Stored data
+---+

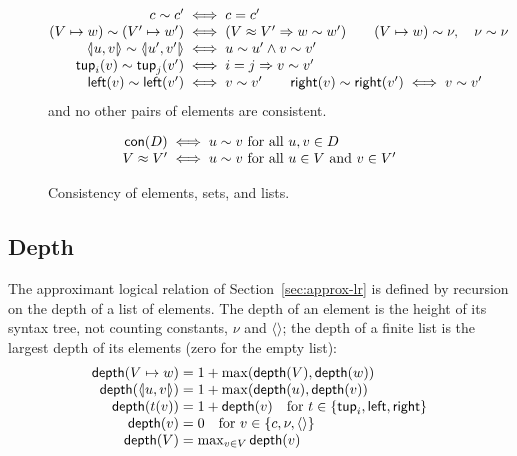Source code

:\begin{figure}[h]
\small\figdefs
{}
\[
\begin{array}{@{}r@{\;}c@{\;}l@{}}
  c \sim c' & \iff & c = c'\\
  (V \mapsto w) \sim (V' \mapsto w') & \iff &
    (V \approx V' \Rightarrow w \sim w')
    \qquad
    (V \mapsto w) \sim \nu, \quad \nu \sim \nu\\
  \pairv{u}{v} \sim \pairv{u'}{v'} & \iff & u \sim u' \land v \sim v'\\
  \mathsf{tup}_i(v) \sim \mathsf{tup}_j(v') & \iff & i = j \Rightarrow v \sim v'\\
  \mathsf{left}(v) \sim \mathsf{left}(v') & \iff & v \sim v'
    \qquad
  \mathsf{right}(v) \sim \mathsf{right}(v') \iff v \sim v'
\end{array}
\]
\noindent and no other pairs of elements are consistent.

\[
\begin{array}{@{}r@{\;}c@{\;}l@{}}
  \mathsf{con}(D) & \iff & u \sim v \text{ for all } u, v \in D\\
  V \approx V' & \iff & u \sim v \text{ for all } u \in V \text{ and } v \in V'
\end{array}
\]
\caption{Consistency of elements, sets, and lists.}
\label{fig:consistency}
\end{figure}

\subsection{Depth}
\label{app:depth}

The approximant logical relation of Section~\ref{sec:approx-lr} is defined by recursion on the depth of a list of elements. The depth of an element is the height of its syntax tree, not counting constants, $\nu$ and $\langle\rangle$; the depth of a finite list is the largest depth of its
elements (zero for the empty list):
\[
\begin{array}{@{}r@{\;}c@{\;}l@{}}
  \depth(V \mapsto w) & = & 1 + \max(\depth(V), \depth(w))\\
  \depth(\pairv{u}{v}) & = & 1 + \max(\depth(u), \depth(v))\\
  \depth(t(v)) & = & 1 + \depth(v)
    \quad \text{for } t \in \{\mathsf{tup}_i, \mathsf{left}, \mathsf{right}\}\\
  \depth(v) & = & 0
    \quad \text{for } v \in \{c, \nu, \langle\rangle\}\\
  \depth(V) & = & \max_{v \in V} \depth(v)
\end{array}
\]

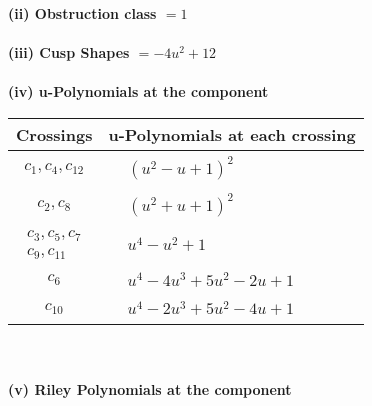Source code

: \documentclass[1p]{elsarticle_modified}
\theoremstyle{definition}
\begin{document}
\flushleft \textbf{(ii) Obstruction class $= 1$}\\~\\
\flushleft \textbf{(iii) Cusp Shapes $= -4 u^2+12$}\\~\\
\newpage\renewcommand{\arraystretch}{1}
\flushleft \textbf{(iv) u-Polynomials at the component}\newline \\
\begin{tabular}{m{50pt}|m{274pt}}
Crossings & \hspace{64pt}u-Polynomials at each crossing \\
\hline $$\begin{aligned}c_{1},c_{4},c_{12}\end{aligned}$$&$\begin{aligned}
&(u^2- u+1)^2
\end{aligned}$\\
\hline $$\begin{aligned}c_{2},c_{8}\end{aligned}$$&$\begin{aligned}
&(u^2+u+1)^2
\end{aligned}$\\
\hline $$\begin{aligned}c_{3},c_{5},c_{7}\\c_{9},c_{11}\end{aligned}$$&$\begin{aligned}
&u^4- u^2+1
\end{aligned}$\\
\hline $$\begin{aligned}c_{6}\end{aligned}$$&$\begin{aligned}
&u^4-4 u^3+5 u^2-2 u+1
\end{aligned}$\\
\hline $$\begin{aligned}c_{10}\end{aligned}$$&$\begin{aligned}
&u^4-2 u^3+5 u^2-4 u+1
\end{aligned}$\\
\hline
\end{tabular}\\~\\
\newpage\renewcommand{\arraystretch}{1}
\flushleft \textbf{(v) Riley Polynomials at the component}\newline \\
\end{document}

+---+

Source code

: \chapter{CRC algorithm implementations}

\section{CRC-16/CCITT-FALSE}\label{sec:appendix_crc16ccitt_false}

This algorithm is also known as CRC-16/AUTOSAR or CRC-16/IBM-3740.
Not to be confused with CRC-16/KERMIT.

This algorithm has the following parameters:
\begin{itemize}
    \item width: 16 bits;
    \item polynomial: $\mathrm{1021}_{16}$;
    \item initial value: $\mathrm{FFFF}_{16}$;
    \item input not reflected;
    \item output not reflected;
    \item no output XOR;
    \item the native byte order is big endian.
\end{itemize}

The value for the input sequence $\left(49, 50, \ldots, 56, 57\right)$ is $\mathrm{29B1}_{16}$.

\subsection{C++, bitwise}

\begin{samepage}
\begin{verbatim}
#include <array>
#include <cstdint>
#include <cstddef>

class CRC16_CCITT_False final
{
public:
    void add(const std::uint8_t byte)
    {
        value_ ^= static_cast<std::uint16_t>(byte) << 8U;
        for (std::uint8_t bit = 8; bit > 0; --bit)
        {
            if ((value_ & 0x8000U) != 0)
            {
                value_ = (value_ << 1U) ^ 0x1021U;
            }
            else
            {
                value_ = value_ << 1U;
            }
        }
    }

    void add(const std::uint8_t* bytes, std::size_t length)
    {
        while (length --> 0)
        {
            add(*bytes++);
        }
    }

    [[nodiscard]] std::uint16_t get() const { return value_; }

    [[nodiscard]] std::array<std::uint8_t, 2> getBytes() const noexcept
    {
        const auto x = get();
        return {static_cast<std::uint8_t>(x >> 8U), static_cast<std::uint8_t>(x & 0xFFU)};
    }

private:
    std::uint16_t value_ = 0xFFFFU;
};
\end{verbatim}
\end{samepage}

+---+

=== EXERCISE INSTRUCTIONS ===
Only the lines with "newline" are needed; find them in the records and copy each one.

=== EXERCISE RESULT ===
\flushleft \textbf{(iv) u-Polynomials at the component}\newline \\
\flushleft \textbf{(v) Riley Polynomials at the component}\newline \\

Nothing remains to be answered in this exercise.